L'intrusion de coronavirus réduit graduellement l'endroit d'échange du gaz du poumon. Ceci a comme conséquence l'inflammation d'alvéoles et un changement superposé de fonction pulmonaire assimilé à l'oedème pulmonaire de haute altitude (HAPE). Les deux dans COVID-19 et HAPE, patients de niveau de la mer ne peuvent pas rentrer assez d'oxygène comme si elles ont été rapidement mises sur le sommet du mont Everest, sans heure pour l'adaptation. Cependant, HAPE est entièrement tout réversible que son mécanisme est différent, et il n'y a aucune destruction des alvéoles.

La hypoxémie extrême expérimentée dans les patients COVID-19 aboutit des médecins à utiliser les déflecteurs (une voie mécanique de pomper l'air dans les poumons) pour améliorer l'oxygénation. Cependant, utilisant des hautes pressions sur les poumons partiellement détruits et fragiles peut avoir comme conséquence les plus mauvais résultats.
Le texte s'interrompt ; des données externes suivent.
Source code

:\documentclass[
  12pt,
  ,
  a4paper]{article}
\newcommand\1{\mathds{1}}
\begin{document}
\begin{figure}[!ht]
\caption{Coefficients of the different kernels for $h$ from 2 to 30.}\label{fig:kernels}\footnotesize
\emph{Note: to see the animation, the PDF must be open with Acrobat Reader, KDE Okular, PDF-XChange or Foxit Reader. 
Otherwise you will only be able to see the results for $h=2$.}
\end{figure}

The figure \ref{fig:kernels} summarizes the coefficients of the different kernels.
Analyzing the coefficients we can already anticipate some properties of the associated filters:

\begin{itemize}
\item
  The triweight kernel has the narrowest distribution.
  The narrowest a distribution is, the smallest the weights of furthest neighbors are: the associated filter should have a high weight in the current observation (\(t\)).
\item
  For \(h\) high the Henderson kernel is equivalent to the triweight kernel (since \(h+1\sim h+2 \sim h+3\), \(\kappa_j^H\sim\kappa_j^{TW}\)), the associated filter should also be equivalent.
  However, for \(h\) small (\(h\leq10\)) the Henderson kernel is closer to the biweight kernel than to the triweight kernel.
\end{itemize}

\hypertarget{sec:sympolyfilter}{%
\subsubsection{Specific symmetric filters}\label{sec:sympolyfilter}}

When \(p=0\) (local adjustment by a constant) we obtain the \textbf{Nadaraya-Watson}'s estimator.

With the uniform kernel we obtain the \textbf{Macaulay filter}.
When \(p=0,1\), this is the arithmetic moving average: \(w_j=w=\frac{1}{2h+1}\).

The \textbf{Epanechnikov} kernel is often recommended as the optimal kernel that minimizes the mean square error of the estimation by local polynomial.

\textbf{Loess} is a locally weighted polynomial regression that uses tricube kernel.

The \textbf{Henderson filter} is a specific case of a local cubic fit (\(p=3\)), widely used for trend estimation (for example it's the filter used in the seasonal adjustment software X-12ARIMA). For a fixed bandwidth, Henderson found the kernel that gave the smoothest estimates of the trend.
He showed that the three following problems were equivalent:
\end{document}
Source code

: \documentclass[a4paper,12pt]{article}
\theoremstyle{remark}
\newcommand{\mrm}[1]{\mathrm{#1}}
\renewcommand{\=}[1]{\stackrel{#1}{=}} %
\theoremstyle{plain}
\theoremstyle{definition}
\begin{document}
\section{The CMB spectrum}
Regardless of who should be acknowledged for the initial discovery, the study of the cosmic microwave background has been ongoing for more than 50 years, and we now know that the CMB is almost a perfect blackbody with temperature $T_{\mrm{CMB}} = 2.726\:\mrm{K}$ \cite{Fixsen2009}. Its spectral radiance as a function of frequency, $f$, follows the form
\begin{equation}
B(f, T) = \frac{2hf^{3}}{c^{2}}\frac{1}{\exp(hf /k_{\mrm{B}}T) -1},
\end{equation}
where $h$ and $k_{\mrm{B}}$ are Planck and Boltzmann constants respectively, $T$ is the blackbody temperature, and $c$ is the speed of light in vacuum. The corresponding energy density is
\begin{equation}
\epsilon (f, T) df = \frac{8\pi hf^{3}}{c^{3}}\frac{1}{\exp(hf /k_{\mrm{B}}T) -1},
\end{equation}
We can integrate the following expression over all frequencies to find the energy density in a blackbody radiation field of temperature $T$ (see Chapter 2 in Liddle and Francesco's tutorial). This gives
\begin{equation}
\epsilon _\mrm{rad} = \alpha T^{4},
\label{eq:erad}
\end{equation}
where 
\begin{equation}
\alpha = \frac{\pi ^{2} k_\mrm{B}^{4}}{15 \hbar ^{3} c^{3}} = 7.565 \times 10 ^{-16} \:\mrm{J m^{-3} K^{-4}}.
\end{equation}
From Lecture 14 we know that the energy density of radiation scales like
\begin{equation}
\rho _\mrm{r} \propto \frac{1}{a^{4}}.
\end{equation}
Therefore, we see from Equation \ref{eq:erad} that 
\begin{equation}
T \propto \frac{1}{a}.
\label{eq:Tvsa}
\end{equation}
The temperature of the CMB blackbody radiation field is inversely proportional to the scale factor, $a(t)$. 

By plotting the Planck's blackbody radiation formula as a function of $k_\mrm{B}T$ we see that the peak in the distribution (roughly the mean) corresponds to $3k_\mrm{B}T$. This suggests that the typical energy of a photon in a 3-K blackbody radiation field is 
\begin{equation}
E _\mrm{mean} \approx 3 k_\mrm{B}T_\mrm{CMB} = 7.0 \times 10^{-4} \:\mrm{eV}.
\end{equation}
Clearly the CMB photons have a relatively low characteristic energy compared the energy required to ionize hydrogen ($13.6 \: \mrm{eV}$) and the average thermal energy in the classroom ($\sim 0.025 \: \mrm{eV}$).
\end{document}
Considérant que non envahissant la ventilation a comme conséquence de meilleurs résultats.

Si les patients survivent le pneumolysis aigu avec les niveaux en critique à faible teneur en oxygène dans COVID-19, la guérison a comme conséquence la fibrose irréversible (cicatrices) dans les poumons. Ce tissu endommagé n'est plus utile pour l'échange de gaz, ainsi la compensation peut être couramment réalisée en augmentant le nombre d'hématies (tambours de chalut de l'oxygène d'hémoglobine). Ce poly-erythrocythemia) est un mécanisme de compensation trouvé dans les résidants à haute altitude qui souffrent des maladies pulmonaires chroniques ou d'autres troubles de transport de l'oxygène, couramment connus sous le nom de « maladie de montagne continuelle ».

Dans COVID-19, l'hémoglobine de niveau de la mer peut également devenir insuffisante. Les auteurs postulent qu'une stratégie principale de demande de règlement pour augmenter le transport de l'oxygène pourrait être érythropoïétine. Cette hormone augmente naturellement la production de globules rouges et protège le coeur, le cerveau, et les récipients contre les risques de l'hypoxie.

La gestion immédiate de l'oxygène est importante car elle peut réduire la formation de l'oedème de HAPE-type et du surmenage cardiopulmonaire. L'utilisation du traitement anti-inflammatoire, étant complète Aspirin pour son analgésique, anti-inflammatoire, anti-fièvre, et les effets d'anti-coagulation, sont également proposés. L'utilisation opportune des antibiotiques (pour se protéger contre la superbe-infection), de la réhydratation orale adéquate, des antitussives (introduisant un poumon posant) et d'autres médicaments d'anti-coagulation devrait également être considérée sur chaque cas particulier.

Pour permettre à des gens de retourner au travail, M. Zubieta-Calleja propose l'utilisation des procès de la terre de type de l'espace avec de l'air adéquat filtré ouvert de circuit de déflecteur électrique, réduisant le risque de contagion. Le CoV-2 est un mécanisme de nettoyage biologique naturel attaquant plus sévèrement ceux avec l'immunité diminuée, procédés inflammatoires, ou superposant les maladies. « L'outil éventuel individuel de survie sous la présence COVID-19… » comme il explique : « est un système immunitaire intense ».

Source:
Journal reference:

Zubieta-Calleja, G.R., et al. (2020) COVID-19 and Pneumolysis Simulating Extreme High-altitude Exposure with Altered Oxygen Transport Physiology; Multiple Diseases, and Scarce Need of Ventilators: Andean Condor's-eye-view. Reviews on Recent Clinical Trials. doi.org/10.2174/1574887115666200925141108.